Content starts

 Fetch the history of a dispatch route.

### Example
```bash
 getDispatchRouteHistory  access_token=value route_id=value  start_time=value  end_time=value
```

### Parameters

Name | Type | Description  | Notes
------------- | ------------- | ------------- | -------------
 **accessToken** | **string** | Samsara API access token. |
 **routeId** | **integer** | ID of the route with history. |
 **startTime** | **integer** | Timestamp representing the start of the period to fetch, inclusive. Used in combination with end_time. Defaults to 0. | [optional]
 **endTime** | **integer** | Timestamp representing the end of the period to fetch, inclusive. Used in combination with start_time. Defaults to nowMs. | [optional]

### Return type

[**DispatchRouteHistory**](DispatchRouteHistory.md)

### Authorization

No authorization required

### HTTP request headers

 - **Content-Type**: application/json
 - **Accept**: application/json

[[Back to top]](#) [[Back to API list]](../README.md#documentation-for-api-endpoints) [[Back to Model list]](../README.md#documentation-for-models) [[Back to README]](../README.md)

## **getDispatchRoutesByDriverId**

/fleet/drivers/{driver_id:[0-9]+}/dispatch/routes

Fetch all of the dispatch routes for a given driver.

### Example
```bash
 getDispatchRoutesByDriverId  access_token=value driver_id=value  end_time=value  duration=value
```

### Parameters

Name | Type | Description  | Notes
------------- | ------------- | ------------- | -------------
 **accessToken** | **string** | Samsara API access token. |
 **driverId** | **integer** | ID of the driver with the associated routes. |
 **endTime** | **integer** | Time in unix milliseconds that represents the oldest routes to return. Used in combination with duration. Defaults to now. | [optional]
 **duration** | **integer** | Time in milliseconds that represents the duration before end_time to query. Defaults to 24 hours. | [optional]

Content ends

# [Exercise description]
Without leaving anything out, output all of the data above exactly.

# [Problem solution]
 Fetch the history of a dispatch route.

### Example
```bash
 getDispatchRouteHistory  access_token=value route_id=value  start_time=value  end_time=value
```

### Parameters

Name | Type | Description  | Notes
------------- | ------------- | ------------- | -------------
 **accessToken** | **string** | Samsara API access token. |
 **routeId** | **integer** | ID of the route with history. |
 **startTime** | **integer** | Timestamp representing the start of the period to fetch, inclusive. Used in combination with end_time. Defaults to 0. | [optional]
 **endTime** | **integer** | Timestamp representing the end of the period to fetch, inclusive. Used in combination with start_time. Defaults to nowMs. | [optional]

### Return type

[**DispatchRouteHistory**](DispatchRouteHistory.md)

### Authorization

No authorization required

### HTTP request headers

 - **Content-Type**: application/json
 - **Accept**: application/json

[[Back to top]](#) [[Back to API list]](../README.md#documentation-for-api-endpoints) [[Back to Model list]](../README.md#documentation-for-models) [[Back to README]](../README.md)

## **getDispatchRoutesByDriverId**

/fleet/drivers/{driver_id:[0-9]+}/dispatch/routes

Fetch all of the dispatch routes for a given driver.

### Example
```bash
 getDispatchRoutesByDriverId  access_token=value driver_id=value  end_time=value  duration=value
```

### Parameters

Name | Type | Description  | Notes
------------- | ------------- | ------------- | -------------
 **accessToken** | **string** | Samsara API access token. |
 **driverId** | **integer** | ID of the driver with the associated routes. |
 **endTime** | **integer** | Time in unix milliseconds that represents the oldest routes to return. Used in combination with duration. Defaults to now. | [optional]
 **duration** | **integer** | Time in milliseconds that represents the duration before end_time to query. Defaults to 24 hours. | [optional]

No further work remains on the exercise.